AIM OF THE TASK: Go through the data and report each line that holds the string "step".

------------------------------------------------------------------------

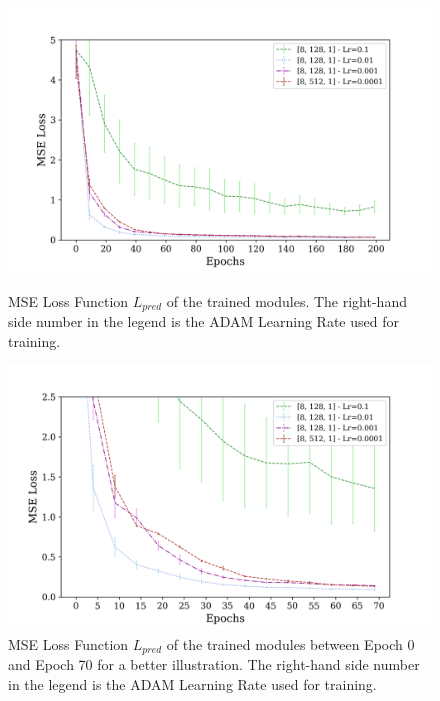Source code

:         \begin{figure}[hbtp]
                \centering
                \includegraphics[width=15cm, keepaspectratio]{images/results/module_lr_2.png}
                \caption{MSE Loss Function $L_{pred}$ of the trained modules. The right-hand side number in the legend is the ADAM Learning Rate used for training.}
                \label{fig:results_lr_2}
                
                \vspace{1.0cm}
                
                \includegraphics[width=15cm, keepaspectratio]{images/results/module_lr_1.png}
                \caption{MSE Loss Function $L_{pred}$ of the trained modules between Epoch 0 and Epoch 70 for a better illustration. The right-hand side number in the legend is the ADAM Learning Rate used for training.}
                \label{fig:results_lr_1}
        \end{figure}
        
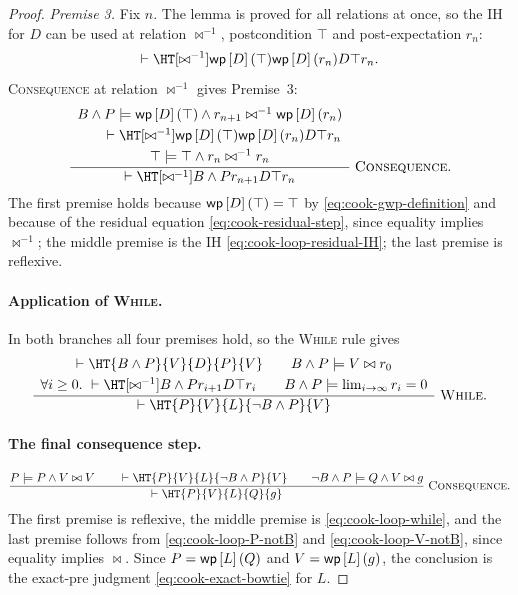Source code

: \begin{proof}
\noindent\emph{Premise 3.}
Fix $n$.  The lemma is proved for all relations at once, so the IH for $D$
can be used at relation $\bowtie^{-1}$, postcondition $\top$ and
post-expectation $r_n$:
\begin{equation}
  \vdash\HT[\rel^{-1}]{\WP{D}{\top}}{\WP{D}{r_n}}{D}{\top}{r_n}.
  \label{eq:cook-loop-residual-IH}
\end{equation}
\textsc{Consequence} at relation $\bowtie^{-1}$ gives Premise~3:
\begin{equation}
\frac{
  \begin{array}{c}
    B\land P\models\WP{D}{\top}\land r_{n+1}\mathrel{\bowtie^{-1}}\WP{D}{r_n}
    \\[1mm]
    \qquad
    \vdash\HT[\rel^{-1}]{\WP{D}{\top}}{\WP{D}{r_n}}{D}{\top}{r_n}
    \\[1mm]
    \top\models\top\land r_n\mathrel{\bowtie^{-1}}r_n
  \end{array}
}{
  \vdash\HT[\rel^{-1}]{B\land P}{r_{n+1}}{D}{\top}{r_n}
}\;\textsc{Consequence}.
\label{eq:cook-loop-residual-conseq}
\end{equation}
The first premise holds because $\WP{D}{\top}=\top$ by
\eqref{eq:cook-gwp-definition} and because of the residual equation
\eqref{eq:cook-residual-step}, since equality implies $\bowtie^{-1}$; the
middle premise is the IH \eqref{eq:cook-loop-residual-IH}; the last premise is
reflexive.

\paragraph{Application of \textsc{While}.}
In both branches all four premises hold, so the \textsc{While} rule gives
\begin{equation}
\frac{
  \begin{array}{c}
    \vdash\HT{B\land P}{V}{D}{P}{V}
    \qquad
    B\land P\models V\bowtie r_0
    \\[1mm]
    \forall i\geq0.\ \vdash\HT[\rel^{-1}]{B\land P}{r_{i+1}}{D}{\top}{r_i}
    \qquad
    B\land P\models\lim_{i\to\infty}r_i=0
  \end{array}
}{
  \vdash\HT{P}{V}{L}{\neg B\land P}{V}
}\;\textsc{While}.
\label{eq:cook-loop-while}
\end{equation}

\paragraph{The final consequence step.}
\begin{equation}
\frac{
  P\models P\land V\bowtie V
  \qquad
  \vdash\HT{P}{V}{L}{\neg B\land P}{V}
  \qquad
  \neg B\land P\models Q\land V\bowtie g
}{
  \vdash\HT{P}{V}{L}{Q}{g}
}\;\textsc{Consequence}.
\label{eq:cook-loop-final-conseq}
\end{equation}
The first premise is reflexive, the middle premise is
\eqref{eq:cook-loop-while}, and the last premise follows from
\eqref{eq:cook-loop-P-notB} and \eqref{eq:cook-loop-V-notB}, since equality
implies $\bowtie$.  Since $P=\WP{L}{Q}$ and $V=\WP{L}{g}$, the conclusion is
the exact-pre judgment \eqref{eq:cook-exact-bowtie} for $L$.
\end{proof}

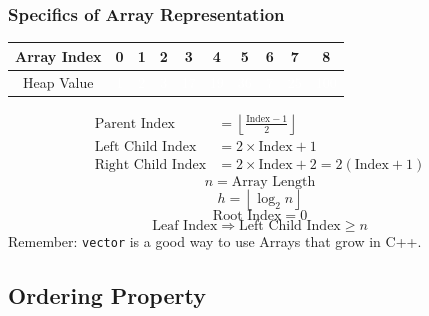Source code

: \documentclass[10pt,compress]{beamer}
\begin{document}
\begin{frame}
  \frametitle{Specifics of Array Representation}
  \begin{tabular}{c|c|c|c|c|c|c|c|c|c|}\cline{2-10}
    Array Index & 0                                           & 1                                           & 2                                           & 3                                            & 4                                            & 5                                            & 6                                           & 7                                            & 8                                             \\\hline
    Heap Value  & \cellcolor{aggiemaroon}\textcolor{white}{1} & \cellcolor{aggiemaroon}\textcolor{white}{2} & \cellcolor{aggiemaroon}\textcolor{white}{3} & \cellcolor{aggiemaroon}\textcolor{white}{17} & \cellcolor{aggiemaroon}\textcolor{white}{19} & \cellcolor{aggiemaroon}\textcolor{white}{36} & \cellcolor{aggiemaroon}\textcolor{white}{7} & \cellcolor{aggiemaroon}\textcolor{white}{25} & \cellcolor{aggiemaroon}\textcolor{white}{100} \\\cline{2-10}
  \end{tabular}
  \begin{align*}
    \text{Parent Index}      & = \left\lfloor\frac{\text{Index} - 1}{2}\right\rfloor      \\
    \text{Left Child Index}  & = 2\times\text{Index} + 1                                  \\
    \text{Right Child Index} & = 2\times\text{Index} + 2 = 2\left(\text{Index} + 1\right)
  \end{align*}
  \[
    n = \text{Array Length}
  \]
  \[
    h = \left\lfloor\log_2 n\right\rfloor
  \]
  \[
    \text{Root Index} = 0
  \]
  \[
    \text{Leaf Index} \Rightarrow \text{Left Child Index} \geq n
  \]
  Remember: \texttt{vector} is a good way to use Arrays that grow in C++.
\end{frame}

\newtheorem*{bst_ordering}{Recall -- Binary Search Tree Order Property}
\newtheorem*{min_heap_ordering}{Min-Heap Order Property}
\newtheorem*{max_heap_ordering}{Max-Heap Order Property}

\subsection{Ordering Property}
\end{document}
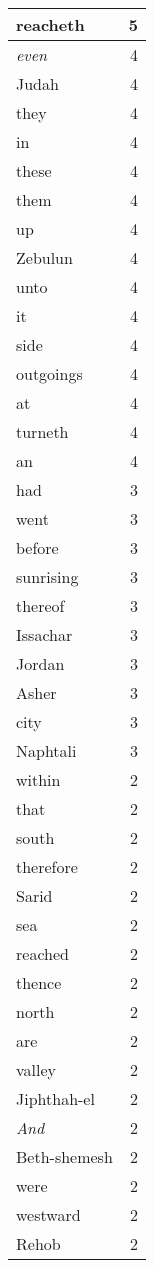 \begin{center}
\begin{longtable}{l|r}
reacheth & 5\\ \hline 
\emph{even} & 4\\ \hline 
Judah & 4\\ \hline 
they & 4\\ \hline 
in & 4\\ \hline 
these & 4\\ \hline 
them & 4\\ \hline 
up & 4\\ \hline 
Zebulun & 4\\ \hline 
unto & 4\\ \hline 
it & 4\\ \hline 
side & 4\\ \hline 
outgoings & 4\\ \hline 
at & 4\\ \hline 
turneth & 4\\ \hline 
an & 4\\ \hline 
had & 3\\ \hline 
went & 3\\ \hline 
before & 3\\ \hline 
sunrising & 3\\ \hline 
thereof & 3\\ \hline 
Issachar & 3\\ \hline 
Jordan & 3\\ \hline 
Asher & 3\\ \hline 
city & 3\\ \hline 
Naphtali & 3\\ \hline 
within & 2\\ \hline 
that & 2\\ \hline 
south & 2\\ \hline 
therefore & 2\\ \hline 
Sarid & 2\\ \hline 
sea & 2\\ \hline 
reached & 2\\ \hline 
thence & 2\\ \hline 
north & 2\\ \hline 
are & 2\\ \hline 
valley & 2\\ \hline 
Jiphthah-el & 2\\ \hline 
\emph{And} & 2\\ \hline 
Beth-shemesh & 2\\ \hline 
were & 2\\ \hline 
westward & 2\\ \hline 
Rehob & 2\\ \hline 

\end{longtable}
\end{center}
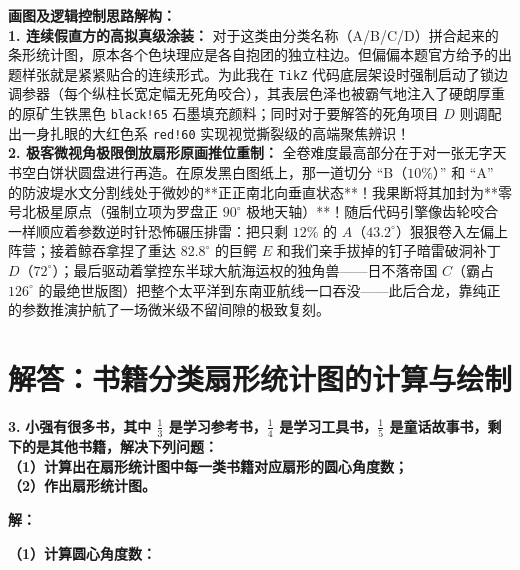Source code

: \vspace{0.6cm}

{\small\color{blue!70!black}
\textbf{画图及逻辑控制思路解构：}\\
\textbf{1. 连续假直方的高拟真级涂装：} 对于这类由分类名称（A/B/C/D）拼合起来的条形统计图，原本各个色块理应是各自抱团的独立柱边。但偏偏本题官方给予的出题样张就是紧紧贴合的连续形式。为此我在 \texttt{TikZ} 代码底层架设时强制启动了锁边调参器（每个纵柱长宽定幅无死角咬合），其表层色泽也被霸气地注入了硬朗厚重的原矿生铁黑色 \texttt{black!65} 石墨填充颜料；同时对于要解答的死角项目 $D$ 则调配出一身扎眼的大红色系 \texttt{red!60} 实现视觉撕裂级的高端聚焦辨识！\\
\textbf{2. 极客微视角极限倒放扇形原画推位重制：} 全卷难度最高部分在于对一张无字天书空白饼状圆盘进行再造。在原发黑白图纸上，那一道切分 “B（$10\%$）” 和 “A” 的防波堤水文分割线处于微妙的**正正南北向垂直状态**！我果断将其加封为**零号北极星原点（强制立项为罗盘正 $90^\circ$ 极地天轴）**！随后代码引擎像齿轮咬合一样顺应着参数逆时针恐怖碾压排雷：把只剩 $12\%$ 的 $A$（$43.2^\circ$）狠狠卷入左偏上阵营；接着鲸吞拿捏了重达 $82.8^\circ$ 的巨鳄 $E$ 和我们亲手拔掉的钉子暗雷破洞补丁 $D$（$72^\circ$）；最后驱动着掌控东半球大航海运权的独角兽——日不落帝国 $C$（霸占 $126^\circ$ 的最绝世版图）把整个太平洋到东南亚航线一口吞没——此后合龙，靠纯正的参数推演护航了一场微米级不留间隙的极致复刻。
}

\newpage



\section{解答：书籍分类扇形统计图的计算与绘制}

\vspace{0.6cm}

\textbf{\LARGE 3.} \textbf{小强有很多书，其中 $\frac{1}{3}$ 是学习参考书，$\frac{1}{4}$ 是学习工具书，$\frac{1}{5}$ 是童话故事书，剩下的是其他书籍，解决下列问题：\\
（1）计算出在扇形统计图中每一类书籍对应扇形的圆心角度数；\\
（2）作出扇形统计图。}

\vspace{0.4cm}
\textbf{解：}

\textbf{（1）计算圆心角度数：}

------------------------------------------------------------------------

RESPONSE TO THE TASK:
\eqref{eq:cook-residual-step}, since equality implies $\bowtie^{-1}$; the
\paragraph{The final consequence step.}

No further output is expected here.